* GOAL OF THE EXERCISE *
Set down, please, exactly the lines below that run from the line with "[tags]: # (XXX)" to the line with "Després, quan ets", both lines included.

Plain-text document sources
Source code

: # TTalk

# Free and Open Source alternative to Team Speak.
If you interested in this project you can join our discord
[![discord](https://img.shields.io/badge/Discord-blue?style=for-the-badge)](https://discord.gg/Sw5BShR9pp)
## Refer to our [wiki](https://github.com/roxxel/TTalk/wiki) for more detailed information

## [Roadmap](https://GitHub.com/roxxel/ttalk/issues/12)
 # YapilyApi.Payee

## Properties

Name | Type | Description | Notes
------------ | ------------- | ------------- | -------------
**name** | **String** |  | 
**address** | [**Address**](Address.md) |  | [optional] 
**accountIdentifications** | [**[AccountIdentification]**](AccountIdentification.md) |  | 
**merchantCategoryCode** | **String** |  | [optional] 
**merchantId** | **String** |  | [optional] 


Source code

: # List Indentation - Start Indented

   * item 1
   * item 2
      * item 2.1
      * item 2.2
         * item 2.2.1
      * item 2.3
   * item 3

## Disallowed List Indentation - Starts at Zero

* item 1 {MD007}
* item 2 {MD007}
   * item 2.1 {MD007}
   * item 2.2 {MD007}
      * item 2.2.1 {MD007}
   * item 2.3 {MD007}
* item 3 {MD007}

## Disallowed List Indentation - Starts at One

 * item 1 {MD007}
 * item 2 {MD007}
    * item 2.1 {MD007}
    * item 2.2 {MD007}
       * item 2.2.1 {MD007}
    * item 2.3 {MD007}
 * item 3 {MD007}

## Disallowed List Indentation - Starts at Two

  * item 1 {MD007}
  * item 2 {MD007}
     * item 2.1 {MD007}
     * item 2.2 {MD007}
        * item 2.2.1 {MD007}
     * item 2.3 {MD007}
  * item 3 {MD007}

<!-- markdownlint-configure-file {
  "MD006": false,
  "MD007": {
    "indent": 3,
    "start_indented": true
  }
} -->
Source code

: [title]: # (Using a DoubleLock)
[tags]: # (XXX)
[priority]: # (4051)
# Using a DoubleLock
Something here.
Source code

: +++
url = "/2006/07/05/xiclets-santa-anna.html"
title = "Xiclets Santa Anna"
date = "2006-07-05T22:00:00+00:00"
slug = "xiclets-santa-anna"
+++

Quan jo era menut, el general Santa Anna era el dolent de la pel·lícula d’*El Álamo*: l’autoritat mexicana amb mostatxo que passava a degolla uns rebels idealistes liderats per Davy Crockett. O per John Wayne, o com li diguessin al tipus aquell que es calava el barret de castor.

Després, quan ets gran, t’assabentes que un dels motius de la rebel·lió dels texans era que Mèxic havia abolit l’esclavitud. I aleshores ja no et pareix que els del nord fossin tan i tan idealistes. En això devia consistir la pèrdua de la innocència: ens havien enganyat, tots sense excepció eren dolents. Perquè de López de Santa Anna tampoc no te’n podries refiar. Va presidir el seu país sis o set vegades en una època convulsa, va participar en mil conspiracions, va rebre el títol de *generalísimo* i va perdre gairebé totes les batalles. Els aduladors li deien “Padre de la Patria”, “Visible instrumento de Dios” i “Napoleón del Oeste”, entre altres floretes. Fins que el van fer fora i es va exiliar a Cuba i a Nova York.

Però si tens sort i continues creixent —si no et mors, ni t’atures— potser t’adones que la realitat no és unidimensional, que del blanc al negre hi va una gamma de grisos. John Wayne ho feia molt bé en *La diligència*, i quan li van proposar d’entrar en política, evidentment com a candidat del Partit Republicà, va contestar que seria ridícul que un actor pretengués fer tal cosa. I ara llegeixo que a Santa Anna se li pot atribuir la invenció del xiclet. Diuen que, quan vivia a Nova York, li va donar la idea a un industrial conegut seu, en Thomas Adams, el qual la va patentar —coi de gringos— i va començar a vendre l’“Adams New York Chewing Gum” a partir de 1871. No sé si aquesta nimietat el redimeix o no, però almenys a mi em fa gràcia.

* OUTPUT FOR THIS TASK *
[tags]: # (XXX)
[priority]: # (4051)
# Using a DoubleLock
Something here.
Source code

: +++
url = "/2006/07/05/xiclets-santa-anna.html"
title = "Xiclets Santa Anna"
date = "2006-07-05T22:00:00+00:00"
slug = "xiclets-santa-anna"
+++

Quan jo era menut, el general Santa Anna era el dolent de la pel·lícula d’*El Álamo*: l’autoritat mexicana amb mostatxo que passava a degolla uns rebels idealistes liderats per Davy Crockett. O per John Wayne, o com li diguessin al tipus aquell que es calava el barret de castor.

Després, quan ets gran, t’assabentes que un dels motius de la rebel·lió dels texans era que Mèxic havia abolit l’esclavitud. I aleshores ja no et pareix que els del nord fossin tan i tan idealistes. En això devia consistir la pèrdua de la innocència: ens havien enganyat, tots sense excepció eren dolents. Perquè de López de Santa Anna tampoc no te’n podries refiar. Va presidir el seu país sis o set vegades en una època convulsa, va participar en mil conspiracions, va rebre el títol de *generalísimo* i va perdre gairebé totes les batalles. Els aduladors li deien “Padre de la Patria”, “Visible instrumento de Dios” i “Napoleón del Oeste”, entre altres floretes. Fins que el van fer fora i es va exiliar a Cuba i a Nova York.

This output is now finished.